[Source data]

==============================

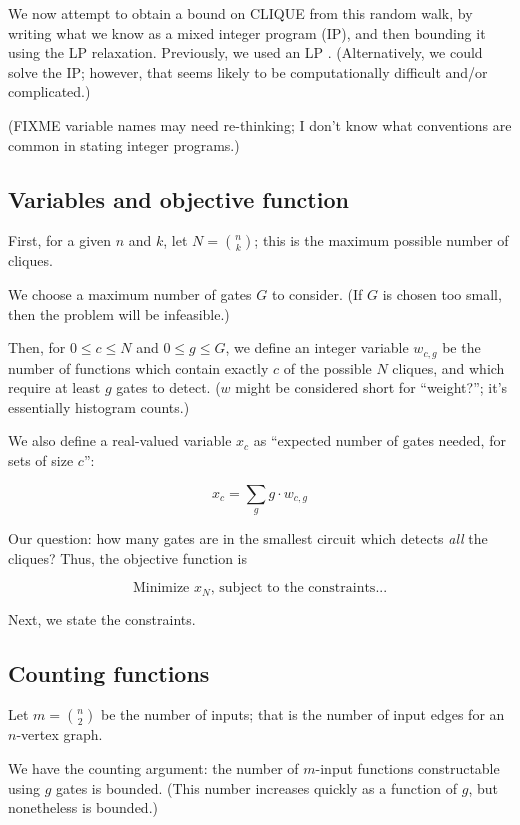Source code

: \documentclass[12pt]{article}
\theoremstyle{definition}
\begin{document}
We now attempt to obtain a bound on CLIQUE from this random walk, by
writing what we know as a mixed integer program (IP), and then bounding it
using the LP relaxation. Previously, we used an LP \cite{buggyclique}.
(Alternatively, we could solve the IP; however, that seems likely to
be computationally difficult and/or complicated.)

(FIXME variable names may need re-thinking; I don't know what
conventions are common in stating integer programs.)

\subsection{Variables and objective function}

First, for a given $n$ and $k$, let $N = {n \choose k}$; this is
the maximum possible number of cliques.

We choose a maximum number of gates $G$ to consider. (If $G$ is
chosen too small, then the problem will be infeasible.)

Then, for $0 \le c \le N$ and $0 \le g \le G$,
we define an integer variable $w_{c,g}$ be the number of functions which contain
exactly $c$ of the possible $N$ cliques, and which require at least
$g$ gates to detect. ($w$ might be considered short for ``weight?'';
it's essentially histogram counts.)

We also define a real-valued variable
$x_c$ as ``expected number of gates needed, for sets of size $c$'':

\[
x_c = \sum_g g \cdot w_{c,g}
\]

Our question: how many gates are in the smallest circuit
which detects {\em all} the cliques? Thus, the objective function
is

\[
\text{Minimize }x_N\text{, subject to the constraints...}
\]

Next, we state the constraints.

\subsection{Counting functions}

Let $m = {n \choose 2}$ be the number of inputs; that is the number
of input edges for an $n$-vertex graph.

We have the counting argument: the number of $m$-input functions
constructable using $g$ gates is bounded. (This number increases
quickly as a function of $g$, but nonetheless is bounded.)
\end{document}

==============================

Exercise directions ::
Every line above in which the word "using" occurs is to be copied.

Problem solution ::
using the LP relaxation. Previously, we used an LP \cite{buggyclique}.
constructable using $g$ gates is bounded. (This number increases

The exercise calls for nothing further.